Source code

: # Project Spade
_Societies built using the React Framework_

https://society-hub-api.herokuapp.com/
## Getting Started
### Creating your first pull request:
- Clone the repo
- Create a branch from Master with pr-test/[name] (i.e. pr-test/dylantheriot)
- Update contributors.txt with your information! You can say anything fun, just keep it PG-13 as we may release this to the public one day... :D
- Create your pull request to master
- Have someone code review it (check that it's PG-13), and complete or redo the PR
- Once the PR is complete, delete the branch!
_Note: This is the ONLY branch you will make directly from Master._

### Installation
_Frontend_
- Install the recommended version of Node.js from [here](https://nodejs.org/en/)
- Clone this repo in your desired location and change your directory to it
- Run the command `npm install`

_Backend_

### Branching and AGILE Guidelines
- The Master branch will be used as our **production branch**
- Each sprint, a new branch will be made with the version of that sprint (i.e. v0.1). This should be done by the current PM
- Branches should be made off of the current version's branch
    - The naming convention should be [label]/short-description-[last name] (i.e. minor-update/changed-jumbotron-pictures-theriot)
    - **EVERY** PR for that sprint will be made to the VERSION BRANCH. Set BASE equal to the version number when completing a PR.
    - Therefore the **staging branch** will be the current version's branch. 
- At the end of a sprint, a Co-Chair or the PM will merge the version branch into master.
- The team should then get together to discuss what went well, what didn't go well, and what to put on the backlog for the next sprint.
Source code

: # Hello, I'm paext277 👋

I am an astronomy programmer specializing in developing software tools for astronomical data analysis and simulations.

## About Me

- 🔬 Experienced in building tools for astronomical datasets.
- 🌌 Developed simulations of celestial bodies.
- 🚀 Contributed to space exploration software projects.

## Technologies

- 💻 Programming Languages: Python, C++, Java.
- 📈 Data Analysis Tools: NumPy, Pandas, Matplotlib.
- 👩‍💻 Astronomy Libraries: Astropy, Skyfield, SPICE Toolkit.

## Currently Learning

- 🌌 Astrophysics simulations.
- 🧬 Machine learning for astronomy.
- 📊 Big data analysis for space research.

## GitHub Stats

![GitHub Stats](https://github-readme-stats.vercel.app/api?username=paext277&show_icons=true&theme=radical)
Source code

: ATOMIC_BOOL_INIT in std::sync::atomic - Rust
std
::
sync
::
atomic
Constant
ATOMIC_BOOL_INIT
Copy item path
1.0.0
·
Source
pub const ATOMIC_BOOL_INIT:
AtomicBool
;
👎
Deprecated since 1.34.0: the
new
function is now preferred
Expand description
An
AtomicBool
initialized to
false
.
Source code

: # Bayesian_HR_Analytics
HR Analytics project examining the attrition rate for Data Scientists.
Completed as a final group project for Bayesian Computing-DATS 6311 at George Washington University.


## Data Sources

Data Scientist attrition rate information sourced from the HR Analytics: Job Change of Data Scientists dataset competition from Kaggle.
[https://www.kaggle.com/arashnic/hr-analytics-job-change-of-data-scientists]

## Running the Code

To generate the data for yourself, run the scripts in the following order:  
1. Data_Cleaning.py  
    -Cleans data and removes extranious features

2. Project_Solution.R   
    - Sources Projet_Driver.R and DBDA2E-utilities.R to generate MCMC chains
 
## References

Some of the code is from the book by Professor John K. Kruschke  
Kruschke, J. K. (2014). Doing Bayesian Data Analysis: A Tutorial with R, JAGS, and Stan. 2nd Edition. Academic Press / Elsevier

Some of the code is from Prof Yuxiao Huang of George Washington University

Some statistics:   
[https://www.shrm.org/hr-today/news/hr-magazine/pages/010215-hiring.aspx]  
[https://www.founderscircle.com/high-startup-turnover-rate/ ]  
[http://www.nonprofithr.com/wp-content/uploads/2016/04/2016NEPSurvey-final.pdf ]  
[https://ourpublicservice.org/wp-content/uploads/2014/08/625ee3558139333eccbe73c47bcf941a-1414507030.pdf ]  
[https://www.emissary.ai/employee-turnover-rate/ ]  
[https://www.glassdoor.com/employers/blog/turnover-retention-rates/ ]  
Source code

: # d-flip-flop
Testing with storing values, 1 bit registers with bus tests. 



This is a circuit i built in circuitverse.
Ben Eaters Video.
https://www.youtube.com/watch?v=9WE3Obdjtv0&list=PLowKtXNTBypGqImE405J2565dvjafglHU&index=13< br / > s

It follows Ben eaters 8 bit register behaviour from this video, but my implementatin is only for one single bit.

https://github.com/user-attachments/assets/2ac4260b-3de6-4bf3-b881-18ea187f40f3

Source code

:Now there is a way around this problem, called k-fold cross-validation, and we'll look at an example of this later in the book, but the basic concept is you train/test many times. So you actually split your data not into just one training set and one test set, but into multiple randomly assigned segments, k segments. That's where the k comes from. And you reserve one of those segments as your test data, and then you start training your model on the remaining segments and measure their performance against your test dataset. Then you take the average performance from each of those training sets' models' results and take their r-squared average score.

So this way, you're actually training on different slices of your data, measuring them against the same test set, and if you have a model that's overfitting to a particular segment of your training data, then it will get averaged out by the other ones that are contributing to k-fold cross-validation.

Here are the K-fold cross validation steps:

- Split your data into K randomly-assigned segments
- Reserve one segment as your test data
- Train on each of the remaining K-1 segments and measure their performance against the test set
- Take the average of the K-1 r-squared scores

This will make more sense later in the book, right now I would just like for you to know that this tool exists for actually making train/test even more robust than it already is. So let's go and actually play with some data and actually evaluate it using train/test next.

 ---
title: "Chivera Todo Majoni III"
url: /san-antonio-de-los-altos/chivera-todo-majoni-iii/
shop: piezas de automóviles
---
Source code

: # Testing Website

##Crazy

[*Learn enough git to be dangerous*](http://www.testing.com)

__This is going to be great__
————
EXERCISE BRIEF –
Set all of the material down once more, unchanged.

SOLUTION TO THE PROBLEM –
Source code

: # Project Spade
_Societies built using the React Framework_

https://society-hub-api.herokuapp.com/
## Getting Started
### Creating your first pull request:
- Clone the repo
- Create a branch from Master with pr-test/[name] (i.e. pr-test/dylantheriot)
- Update contributors.txt with your information! You can say anything fun, just keep it PG-13 as we may release this to the public one day... :D
- Create your pull request to master
- Have someone code review it (check that it's PG-13), and complete or redo the PR
- Once the PR is complete, delete the branch!
_Note: This is the ONLY branch you will make directly from Master._

### Installation
_Frontend_
- Install the recommended version of Node.js from [here](https://nodejs.org/en/)
- Clone this repo in your desired location and change your directory to it
- Run the command `npm install`

_Backend_

### Branching and AGILE Guidelines
- The Master branch will be used as our **production branch**
- Each sprint, a new branch will be made with the version of that sprint (i.e. v0.1). This should be done by the current PM
- Branches should be made off of the current version's branch
    - The naming convention should be [label]/short-description-[last name] (i.e. minor-update/changed-jumbotron-pictures-theriot)
    - **EVERY** PR for that sprint will be made to the VERSION BRANCH. Set BASE equal to the version number when completing a PR.
    - Therefore the **staging branch** will be the current version's branch. 
- At the end of a sprint, a Co-Chair or the PM will merge the version branch into master.
- The team should then get together to discuss what went well, what didn't go well, and what to put on the backlog for the next sprint.
Source code

: # Hello, I'm paext277 👋

I am an astronomy programmer specializing in developing software tools for astronomical data analysis and simulations.

## About Me

- 🔬 Experienced in building tools for astronomical datasets.
- 🌌 Developed simulations of celestial bodies.
- 🚀 Contributed to space exploration software projects.

## Technologies

- 💻 Programming Languages: Python, C++, Java.
- 📈 Data Analysis Tools: NumPy, Pandas, Matplotlib.
- 👩‍💻 Astronomy Libraries: Astropy, Skyfield, SPICE Toolkit.

## Currently Learning

- 🌌 Astrophysics simulations.
- 🧬 Machine learning for astronomy.
- 📊 Big data analysis for space research.

## GitHub Stats

![GitHub Stats](https://github-readme-stats.vercel.app/api?username=paext277&show_icons=true&theme=radical)
Source code

: ATOMIC_BOOL_INIT in std::sync::atomic - Rust
std
::
sync
::
atomic
Constant
ATOMIC_BOOL_INIT
Copy item path
1.0.0
·
Source
pub const ATOMIC_BOOL_INIT:
AtomicBool
;
👎
Deprecated since 1.34.0: the
new
function is now preferred
Expand description
An
AtomicBool
initialized to
false
.
Source code

: # Bayesian_HR_Analytics
HR Analytics project examining the attrition rate for Data Scientists.
Completed as a final group project for Bayesian Computing-DATS 6311 at George Washington University.


## Data Sources

Data Scientist attrition rate information sourced from the HR Analytics: Job Change of Data Scientists dataset competition from Kaggle.
[https://www.kaggle.com/arashnic/hr-analytics-job-change-of-data-scientists]

## Running the Code

To generate the data for yourself, run the scripts in the following order:  
1. Data_Cleaning.py  
    -Cleans data and removes extranious features

2. Project_Solution.R   
    - Sources Projet_Driver.R and DBDA2E-utilities.R to generate MCMC chains
 
## References

Some of the code is from the book by Professor John K. Kruschke  
Kruschke, J. K. (2014). Doing Bayesian Data Analysis: A Tutorial with R, JAGS, and Stan. 2nd Edition. Academic Press / Elsevier

Some of the code is from Prof Yuxiao Huang of George Washington University

Some statistics:   
[https://www.shrm.org/hr-today/news/hr-magazine/pages/010215-hiring.aspx]  
[https://www.founderscircle.com/high-startup-turnover-rate/ ]  
[http://www.nonprofithr.com/wp-content/uploads/2016/04/2016NEPSurvey-final.pdf ]  
[https://ourpublicservice.org/wp-content/uploads/2014/08/625ee3558139333eccbe73c47bcf941a-1414507030.pdf ]  
[https://www.emissary.ai/employee-turnover-rate/ ]  
[https://www.glassdoor.com/employers/blog/turnover-retention-rates/ ]  
Source code

: # d-flip-flop
Testing with storing values, 1 bit registers with bus tests. 



This is a circuit i built in circuitverse.
Ben Eaters Video.
https://www.youtube.com/watch?v=9WE3Obdjtv0&list=PLowKtXNTBypGqImE405J2565dvjafglHU&index=13< br / > s

It follows Ben eaters 8 bit register behaviour from this video, but my implementatin is only for one single bit.

https://github.com/user-attachments/assets/2ac4260b-3de6-4bf3-b881-18ea187f40f3

Source code

:Now there is a way around this problem, called k-fold cross-validation, and we'll look at an example of this later in the book, but the basic concept is you train/test many times. So you actually split your data not into just one training set and one test set, but into multiple randomly assigned segments, k segments. That's where the k comes from. And you reserve one of those segments as your test data, and then you start training your model on the remaining segments and measure their performance against your test dataset. Then you take the average performance from each of those training sets' models' results and take their r-squared average score.

So this way, you're actually training on different slices of your data, measuring them against the same test set, and if you have a model that's overfitting to a particular segment of your training data, then it will get averaged out by the other ones that are contributing to k-fold cross-validation.

Here are the K-fold cross validation steps:

- Split your data into K randomly-assigned segments
- Reserve one segment as your test data
- Train on each of the remaining K-1 segments and measure their performance against the test set
- Take the average of the K-1 r-squared scores

This will make more sense later in the book, right now I would just like for you to know that this tool exists for actually making train/test even more robust than it already is. So let's go and actually play with some data and actually evaluate it using train/test next.

 ---
title: "Chivera Todo Majoni III"
url: /san-antonio-de-los-altos/chivera-todo-majoni-iii/
shop: piezas de automóviles
---
Source code

: # Testing Website

##Crazy

[*Learn enough git to be dangerous*](http://www.testing.com)

__This is going to be great__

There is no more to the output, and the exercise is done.